Assignment:
Word for word, give the data again without its pictures.

Supplied data:
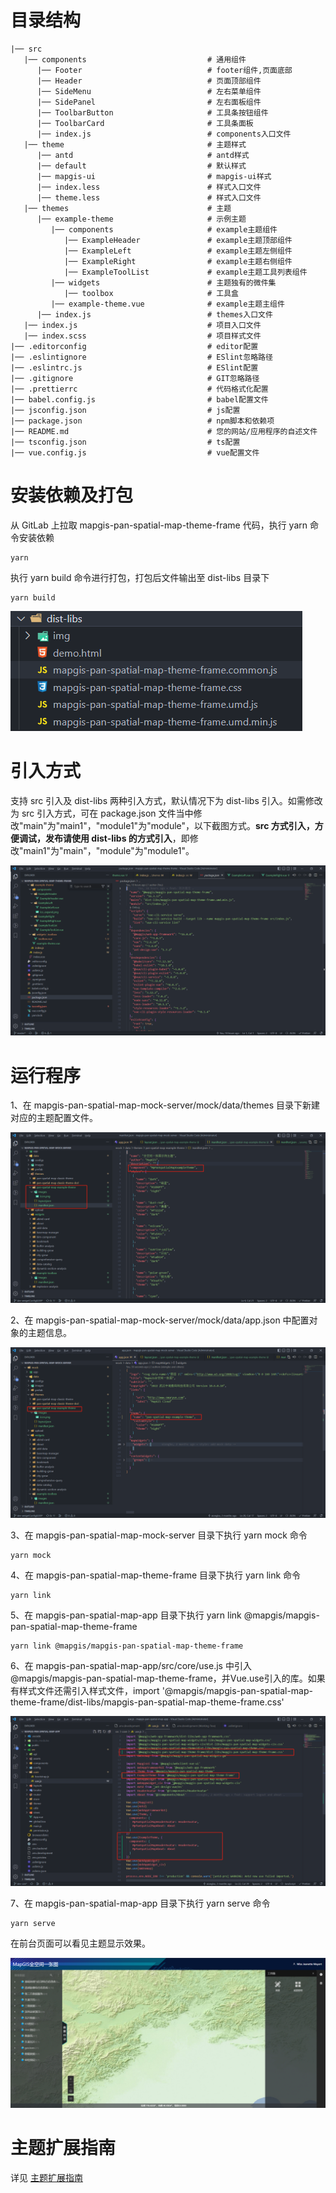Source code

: # 目录结构

```plain
|── src
   |── components                           # 通用组件
      |── Footer                            # footer组件,页面底部
      |── Header                            # 页面顶部组件
      |── SideMenu                          # 左右菜单组件
      |── SidePanel                         # 左右面板组件
      |── ToolbarButton                     # 工具条按钮组件
      |── ToolbarCard                       # 工具条面板
      |── index.js                          # components入口文件
   |── theme                                # 主题样式
      |── antd                              # antd样式
      |── default                           # 默认样式
      |── mapgis-ui                         # mapgis-ui样式
      |── index.less                        # 样式入口文件
      |── theme.less                        # 样式入口文件
   |── themes                               # 主题
      |── example-theme                     # 示例主题
         |── components                     # example主题组件
            |── ExampleHeader               # example主题顶部组件
            |── ExampleLeft                 # example主题左侧组件
            |── ExampleRight                # example主题右侧组件
            |── ExampleToolList             # example主题工具列表组件
         |── widgets                        # 主题独有的微件集
            |── toolbox                     # 工具盒
         |── example-theme.vue              # example主题主组件
      |── index.js                          # themes入口文件
   |── index.js                             # 项目入口文件
   |── index.scss                           # 项目样式文件
|── .editorconfig                           # editor配置
|── .eslintignore                           # ESlint忽略路径
|── .eslintrc.js                            # ESlint配置
|── .gitignore                              # GIT忽略路径
|── .prettierrc                             # 代码格式化配置
|── babel.config.js                         # babel配置文件
|── jsconfig.json                           # js配置
|── package.json                            # npm脚本和依赖项
|── README.md                               # 您的网站/应用程序的自述文件
|── tsconfig.json                           # ts配置
|── vue.config.js                           # vue配置文件
```

# 安装依赖及打包

从 GitLab 上拉取 mapgis-pan-spatial-map-theme-frame 代码，执行 yarn 命令安装依赖

```
yarn
```

执行 yarn build 命令进行打包，打包后文件输出至 dist-libs 目录下

```
yarn build
```

![](./docs/images/theme.png)

# 引入方式

支持 src 引入及 dist-libs 两种引入方式，默认情况下为 dist-libs 引入。如需修改为 src 引入方式，可在 package.json 文件当中修改"main"为"main1"，"module1"为"module"，以下截图方式。**src 方式引入，方便调试，发布请使用 dist-libs 的方式引入**，即修改"main1"为"main"，"module"为"module1"。

![](./docs/images/theme1.png)

# 运行程序

1、在 mapgis-pan-spatial-map-mock-server/mock/data/themes 目录下新建对应的主题配置文件。

![](./docs/images/theme9.png)

2、在 mapgis-pan-spatial-map-mock-server/mock/data/app.json 中配置对象的主题信息。

![](./docs/images/theme10.png)

3、在 mapgis-pan-spatial-map-mock-server 目录下执行 yarn mock 命令

```
yarn mock
```

4、在 mapgis-pan-spatial-map-theme-frame 目录下执行 yarn link 命令

```
yarn link
```

5、在 mapgis-pan-spatial-map-app 目录下执行 yarn link @mapgis/mapgis-pan-spatial-map-theme-frame

```
yarn link @mapgis/mapgis-pan-spatial-map-theme-frame
```

6、在 mapgis-pan-spatial-map-app/src/core/use.js 中引入@mapgis/mapgis-pan-spatial-map-theme-frame，并Vue.use引入的库。如果有样式文件还需引入样式文件，import '@mapgis/mapgis-pan-spatial-map-theme-frame/dist-libs/mapgis-pan-spatial-map-theme-frame.css'

![](./docs/images/theme2.png)

7、在 mapgis-pan-spatial-map-app 目录下执行 yarn serve 命令

```
yarn serve
```

在前台页面可以看见主题显示效果。

![](./docs/images/theme3.png)

# 主题扩展指南

详见 [主题扩展指南](./docs/主题扩展指南.md)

Solved exercise:
Source code

: # 目录结构

```plain
|── src
   |── components                           # 通用组件
      |── Footer                            # footer组件,页面底部
      |── Header                            # 页面顶部组件
      |── SideMenu                          # 左右菜单组件
      |── SidePanel                         # 左右面板组件
      |── ToolbarButton                     # 工具条按钮组件
      |── ToolbarCard                       # 工具条面板
      |── index.js                          # components入口文件
   |── theme                                # 主题样式
      |── antd                              # antd样式
      |── default                           # 默认样式
      |── mapgis-ui                         # mapgis-ui样式
      |── index.less                        # 样式入口文件
      |── theme.less                        # 样式入口文件
   |── themes                               # 主题
      |── example-theme                     # 示例主题
         |── components                     # example主题组件
            |── ExampleHeader               # example主题顶部组件
            |── ExampleLeft                 # example主题左侧组件
            |── ExampleRight                # example主题右侧组件
            |── ExampleToolList             # example主题工具列表组件
         |── widgets                        # 主题独有的微件集
            |── toolbox                     # 工具盒
         |── example-theme.vue              # example主题主组件
      |── index.js                          # themes入口文件
   |── index.js                             # 项目入口文件
   |── index.scss                           # 项目样式文件
|── .editorconfig                           # editor配置
|── .eslintignore                           # ESlint忽略路径
|── .eslintrc.js                            # ESlint配置
|── .gitignore                              # GIT忽略路径
|── .prettierrc                             # 代码格式化配置
|── babel.config.js                         # babel配置文件
|── jsconfig.json                           # js配置
|── package.json                            # npm脚本和依赖项
|── README.md                               # 您的网站/应用程序的自述文件
|── tsconfig.json                           # ts配置
|── vue.config.js                           # vue配置文件
```

# 安装依赖及打包

从 GitLab 上拉取 mapgis-pan-spatial-map-theme-frame 代码，执行 yarn 命令安装依赖

```
yarn
```

执行 yarn build 命令进行打包，打包后文件输出至 dist-libs 目录下

```
yarn build
```

![](./docs/images/theme.png)

# 引入方式

支持 src 引入及 dist-libs 两种引入方式，默认情况下为 dist-libs 引入。如需修改为 src 引入方式，可在 package.json 文件当中修改"main"为"main1"，"module1"为"module"，以下截图方式。**src 方式引入，方便调试，发布请使用 dist-libs 的方式引入**，即修改"main1"为"main"，"module"为"module1"。

![](./docs/images/theme1.png)

# 运行程序

1、在 mapgis-pan-spatial-map-mock-server/mock/data/themes 目录下新建对应的主题配置文件。

![](./docs/images/theme9.png)

2、在 mapgis-pan-spatial-map-mock-server/mock/data/app.json 中配置对象的主题信息。

![](./docs/images/theme10.png)

3、在 mapgis-pan-spatial-map-mock-server 目录下执行 yarn mock 命令

```
yarn mock
```

4、在 mapgis-pan-spatial-map-theme-frame 目录下执行 yarn link 命令

```
yarn link
```

5、在 mapgis-pan-spatial-map-app 目录下执行 yarn link @mapgis/mapgis-pan-spatial-map-theme-frame

```
yarn link @mapgis/mapgis-pan-spatial-map-theme-frame
```

6、在 mapgis-pan-spatial-map-app/src/core/use.js 中引入@mapgis/mapgis-pan-spatial-map-theme-frame，并Vue.use引入的库。如果有样式文件还需引入样式文件，import '@mapgis/mapgis-pan-spatial-map-theme-frame/dist-libs/mapgis-pan-spatial-map-theme-frame.css'

![](./docs/images/theme2.png)

7、在 mapgis-pan-spatial-map-app 目录下执行 yarn serve 命令

```
yarn serve
```

在前台页面可以看见主题显示效果。

![](./docs/images/theme3.png)

# 主题扩展指南

详见 [主题扩展指南](./docs/主题扩展指南.md)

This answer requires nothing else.